15.5 C
Brasília
segunda-feira, 4 maio 2026

“Estamos matando como não fazíamos desde 1967”: Israel se vangloria de sua doutrina agressiva na Cisjordânia.

Um soldado israelense aponta sua arma durante uma operação militar no mercado no centro da cidade de Nablus (Cisjordânia), em 3 de maio de 2026.Nasser Ishtayeh/Imagens SOPA/LightRocket /Gettyimages.ru

Segundo o major-general Avi Bluth, Israel está optando por uma estratégia de “agressão precisa” para evitar a repetição do ataque do Hamas de 7 de outubro de 2023 na Cisjordânia.

RT – O comandante do Comando Central de Israel, major-general Avi Bluth, reconheceu uma política discriminatória por parte das tropas na Cisjordânia. Em um fórum fechado recente, ele afirmou com orgulho que, enquanto as regras para atirar em palestinos acusados ​​de atirar pedras ou tentar cruzar para Israel estão sendo endurecidas, o fogo é evitado contra judeus em situações equivalentes, segundo o jornal israelense Haaretz.

Em suas palavras, atirar em judeus que atiram pedras teria “profundas consequências sociológicas”, um argumento com o qual ele defendeu o uso de outros meios não letais e prisões por tropas nesses casos, embora admitindo explicitamente que “sim, isso implica discriminação”.

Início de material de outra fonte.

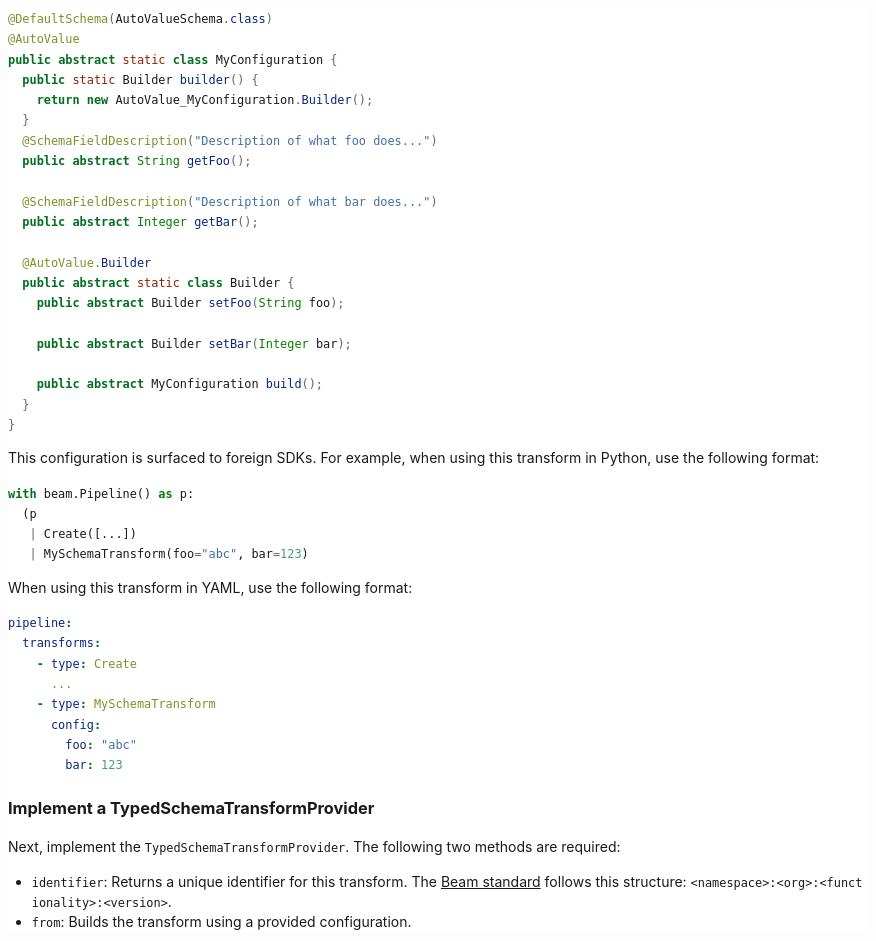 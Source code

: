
 ```java
@DefaultSchema(AutoValueSchema.class)
@AutoValue
public abstract static class MyConfiguration {
  public static Builder builder() {
    return new AutoValue_MyConfiguration.Builder();
  }
  @SchemaFieldDescription("Description of what foo does...")
  public abstract String getFoo();

  @SchemaFieldDescription("Description of what bar does...")
  public abstract Integer getBar();

  @AutoValue.Builder
  public abstract static class Builder {
    public abstract Builder setFoo(String foo);

    public abstract Builder setBar(Integer bar);

    public abstract MyConfiguration build();
  }
}
```

This configuration is surfaced to foreign SDKs. For example, when using this transform in Python, use the following format:

```python
with beam.Pipeline() as p:
  (p
   | Create([...])
   | MySchemaTransform(foo="abc", bar=123)
```

When using this transform in YAML, use the following format:

```yaml
pipeline:
  transforms:
    - type: Create
      ...
    - type: MySchemaTransform
      config:
        foo: "abc"
        bar: 123
```

### Implement a TypedSchemaTransformProvider
Next, implement the `TypedSchemaTransformProvider`. The following two methods are required:

- `identifier`: Returns a unique identifier for this transform. The [Beam standard](../../programming-guide/#1314-defining-a-urn) follows this structure: `<namespace>:<org>:<functionality>:<version>`.
- `from`: Builds the transform using a provided configuration.
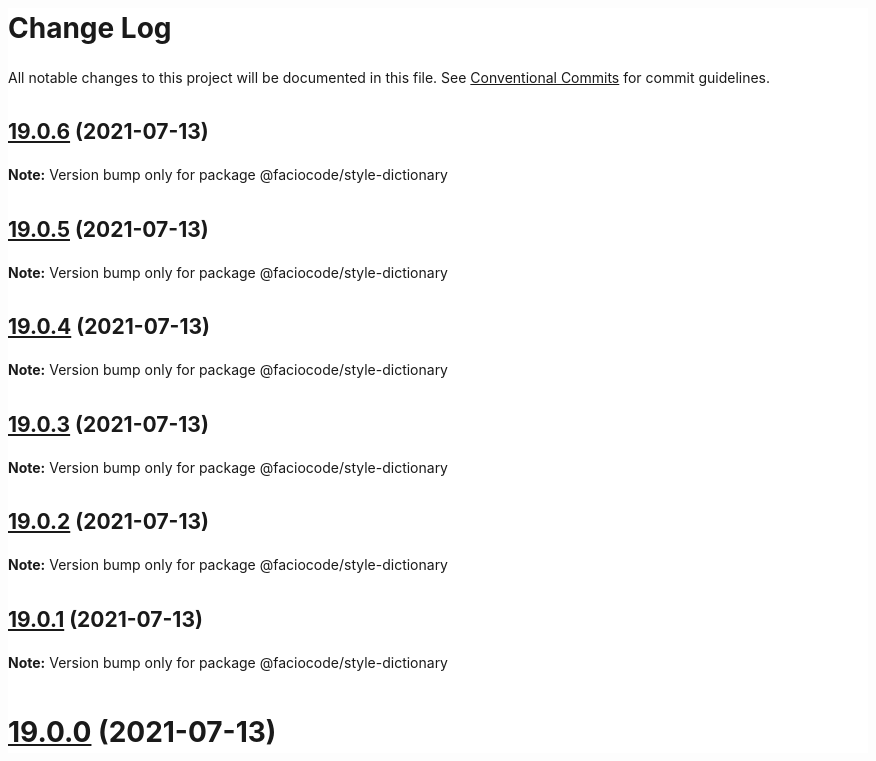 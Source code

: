 # Change Log

All notable changes to this project will be documented in this file.
See [Conventional Commits](https://conventionalcommits.org) for commit guidelines.

## [19.0.6](https://github.com/FacioCode/design/compare/v19.0.5...v19.0.6) (2021-07-13)

**Note:** Version bump only for package @faciocode/style-dictionary





## [19.0.5](https://github.com/FacioCode/design/compare/v19.0.4...v19.0.5) (2021-07-13)

**Note:** Version bump only for package @faciocode/style-dictionary





## [19.0.4](https://github.com/FacioCode/design/compare/v19.0.3...v19.0.4) (2021-07-13)

**Note:** Version bump only for package @faciocode/style-dictionary





## [19.0.3](https://github.com/FacioCode/design/compare/v19.0.2...v19.0.3) (2021-07-13)

**Note:** Version bump only for package @faciocode/style-dictionary





## [19.0.2](https://github.com/FacioCode/design/compare/v19.0.1...v19.0.2) (2021-07-13)

**Note:** Version bump only for package @faciocode/style-dictionary





## [19.0.1](https://github.com/FacioCode/design/compare/v19.0.0...v19.0.1) (2021-07-13)

**Note:** Version bump only for package @faciocode/style-dictionary





# [19.0.0](https://github.com/FacioCode/design/compare/v18.0.0...v19.0.0) (2021-07-13)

Na mesma reunião, Bluth vangloriou-se de ter relaxado as regras de engajamento contra os palestinos para alcançar um “efeito dissuasor” na linha de separação, permitindo — como ele descreveu — que um suspeito fosse baleado “na altura do joelho ou abaixo dele” durante uma prisão, com o objetivo de criar “conscientização sobre a barreira”. Referindo-se aos palestinos feridos ao tentar cruzar a fronteira, ele falou de “monumentos aleijados” em aldeias palestinas e afirmou que “um preço está sendo pago”.

A agressão como doutrina

Nesse contexto, o alto comando enfatizou que Israel está optando por uma estratégia de “agressão precisa” para evitar a repetição do ataque do Hamas de 7 de outubro de 2023 na Cisjordânia, e afirmou que o exército matou 1.500 “terroristas” em três anos.  “Estamos matando como não matávamos desde 1967”, vangloriou-se, provavelmente referindo-se ao período em que Israel ocupou a Cisjordânia após a Guerra dos Seis Dias e consolidou seu controle militar sobre o território.

Por outro lado, Bluth descreveu o lançamento de pedras por palestinos como “terrorismo”  e afirmou que, em 2025, 42 indivíduos supostamente envolvidos no lançamento de pedras nas estradas foram mortos, contrastando essa resposta com a relutância em atirar em colonos judeus ou ativistas que atiram pedras em veículos, embora o “perigo seja o mesmo”.